O advogado Roberto Sardinha tem uma função pouco badalada na CBF. Ele é o ouvidor das competições, figura responsável por concentrar as sugestões a respeito dos torneios organizados pela entidade. Aos 80 anos, ele dá expediente uma vez por semana na sede da Barra da Tijuca e ganhou mais um documento para analisar: o pedido encabeçado por um torcedor do Botafogo para que não haja rebaixamento no Brasileirão 2020. O argumento é basicamente a pandemia e os reflexos causados por ela.

Sardinha geralmente recebe as sugestões por e-mail. Como o documento contra o rebaixamento foi levado presencialmente à CBF, a velocidade com a qual ele chegará à diretoria de competições é incerta. Independentemente disso, a sugestão não vai se tornar realidade.

A visão na cúpula da CBF, que viu a repercussão do caso na imprensa, é que não há fundamento nem legitimidade para a solicitação. No Superior Tribunal de Justiça Desportiva (STJD), o assunto nem vai criar raízes.

- Não há como relativizar a situação do Botafogo ou de qualquer outro clube com base na pandemia. Todos os clubes passaram pela mesma situação. Então, eventual alteração de critério técnico para beneficiar um clube que não conquistou os pontos em campo fere o princípio da estabilidade das competições, da legalidade, da moralidade. São os princípios que regem o Direito Desportivo. Além do mais, temos a Lei Pelé, no artigo 89, e o Estatuto do Torcedor, no artigo 10, que estabelecem a existência de critérios técnicos para acesso e descenso. Não há fundamento para deferir esse pleito - disse o procurador-geral, Ronaldo Piacente.

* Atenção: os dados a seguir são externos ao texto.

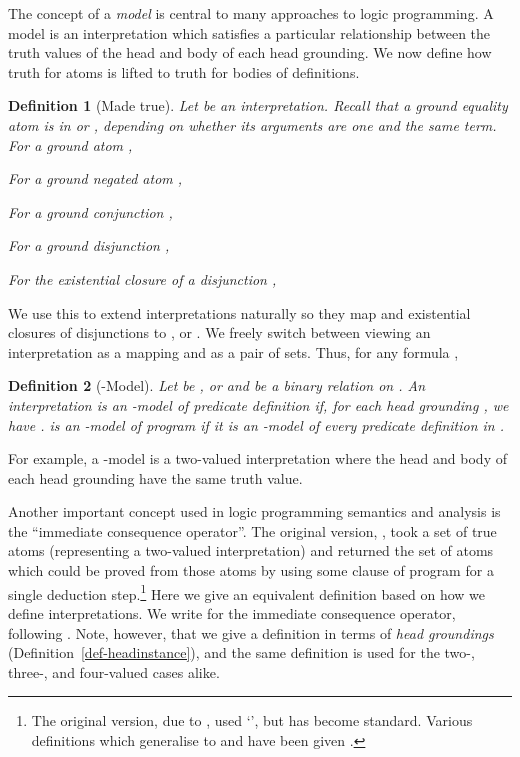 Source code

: \documentclass{tlp}
\newtheorem{definition}{Definition}
\begin{document}
The concept of a \emph{model} is central to many approaches to logic
programming.   A model is an interpretation which satisfies a particular
relationship between the truth values of the head and body of each head
grounding.  We now define how truth for atoms is lifted to truth for
bodies of definitions.

\begin{definition}[Made true] \rm
Let  be an interpretation.
Recall that a ground equality atom is in  or , depending on
whether its arguments are one and the same term.
\\

\noindent
For a ground atom ,
\vspace*{-1ex}

For a ground negated atom ,
\vspace*{-1ex}

For a ground conjunction ,
\vspace*{-1ex}

For a ground disjunction ,
\vspace*{-1ex}

For the existential closure of a disjunction ,
\vspace*{-1ex}

\end{definition}
We use this to extend interpretations naturally so they map  and
existential closures of disjunctions to ,  or .
We freely switch between viewing an interpretation as a mapping and
as a pair of sets.
Thus, for any formula ,


\begin{definition}[-Model] \rm

Let  be ,  or  and 
be a binary relation on .
An interpretation  is an -model
of predicate definition  if, for each head 
grounding , we have
.
 is an -model of program  if it is an
-model of every predicate definition in .
\end{definition}
For example, a -model is a two-valued interpretation where the
head and body of each head grounding have the same truth value.

Another important concept used in logic programming semantics and analysis
is the ``immediate consequence operator''.  The original version, ,
took a set of true atoms (representing a two-valued interpretation)
and returned the set of atoms which could be proved from those atoms
by using some clause of program  for a single deduction 
step.\footnote{The original version, due to 
, used `', but  has become standard.
Various definitions which generalise 
to  and  have been given \cite{apt94logic}.}
Here we give an equivalent definition based on how we define 
interpretations.
We write  for the immediate consequence operator, following
.
Note, however, that we give  a definition in terms of
\emph{head groundings} (Definition~\ref{def-headinstance}),
and the same definition is used for the two-, three-, and
four-valued cases alike.
\end{document}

No artigo da Lei Pelé citado por ele, é dito que "em campeonatos ou torneios regulares com mais de uma divisão, as entidades de administração do desporto determinarão em seus regulamentos o princípio do acesso e do descenso, observado sempre o critério técnico". O Estatuto do Torcedor também traz enunciado similar: "Em campeonatos ou torneios regulares com mais de uma divisão, serão observados o princípio do acesso e do descenso".

No pedido remetido ao ouvidor da CBF, o advogado cita que "considerar que todas as equipes foram prejudicadas e deveriam, com isso, ter o mesmo tratamento seria tratar equipes desiguais de forma igual, o que acaba por gerar ou aumentar a desigualdade".

A solicitação defende ainda que o STJD abra mão do precedente criado ainda neste ano, ao rejeitar a hipótese de cancelar o rebaixamento de Nova Iguaçu e Cabofriense no Carioca.

A sugestão do torcedor, ao mesmo tempo, valida o acesso da Série B, fazendo com que os quatro times que subiram se juntem aos 20 da atual Série A. Além da questão técnica do Direito, há a perspectiva do problema político que seria gerado se a CBF acatasse uma ideia como essa.

O vice-presidente jurídico do Botafogo, Marcelo Barbieri, disse que não conhece o autor do pedido.

- Desconheço o conteúdo e o mérito do pedido, mas sem conhecer já posso considerar que a chance de êxito remota - disse ele.